BEGIN RECORDS PROVIDED

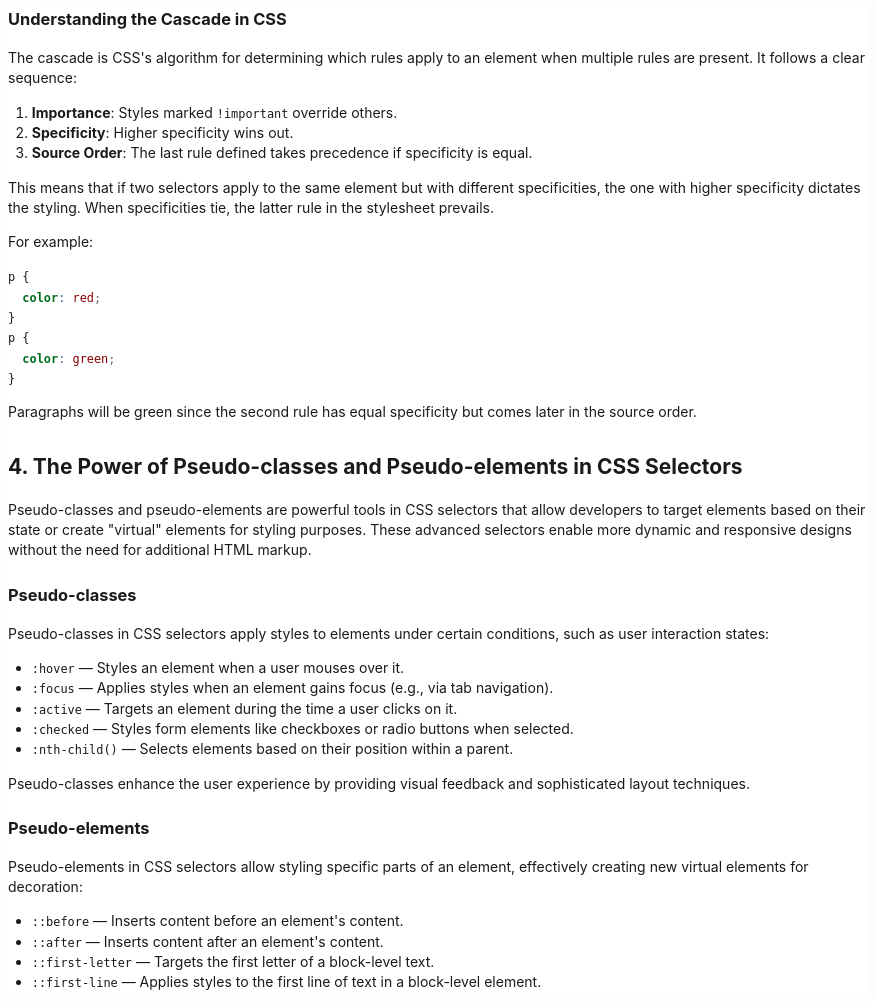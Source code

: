 ### Understanding the Cascade in CSS

The cascade is CSS's algorithm for determining which rules apply to an element when multiple rules are present. It follows a clear sequence:

1.  **Importance**: Styles marked `!important` override others.
2.  **Specificity**: Higher specificity wins out.
3.  **Source Order**: The last rule defined takes precedence if specificity is equal.

This means that if two selectors apply to the same element but with different specificities, the one with higher specificity dictates the styling. When specificities tie, the latter rule in the stylesheet prevails.

For example:

```css
p {
  color: red;
}
p {
  color: green;
}
```

Paragraphs will be green since the second rule has equal specificity but comes later in the source order.

## 4. The Power of Pseudo-classes and Pseudo-elements in CSS Selectors

Pseudo-classes and pseudo-elements are powerful tools in CSS selectors that allow developers to target elements based on their state or create "virtual" elements for styling purposes. These advanced selectors enable more dynamic and responsive designs without the need for additional HTML markup.

### Pseudo-classes

Pseudo-classes in CSS selectors apply styles to elements under certain conditions, such as user interaction states:

- `:hover` — Styles an element when a user mouses over it.
- `:focus` — Applies styles when an element gains focus (e.g., via tab navigation).
- `:active` — Targets an element during the time a user clicks on it.
- `:checked` — Styles form elements like checkboxes or radio buttons when selected.
- `:nth-child()` — Selects elements based on their position within a parent.

Pseudo-classes enhance the user experience by providing visual feedback and sophisticated layout techniques.

### Pseudo-elements

Pseudo-elements in CSS selectors allow styling specific parts of an element, effectively creating new virtual elements for decoration:

- `::before` — Inserts content before an element's content.
- `::after` — Inserts content after an element's content.
- `::first-letter` — Targets the first letter of a block-level text.
- `::first-line` — Applies styles to the first line of text in a block-level element.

END RECORDS PROVIDED

▸ EXERCISE PROMPT: Some lines in the data above may hold the word "apply". Say how many, with no other words.

▸ ANSWER TO THIS TASK: 3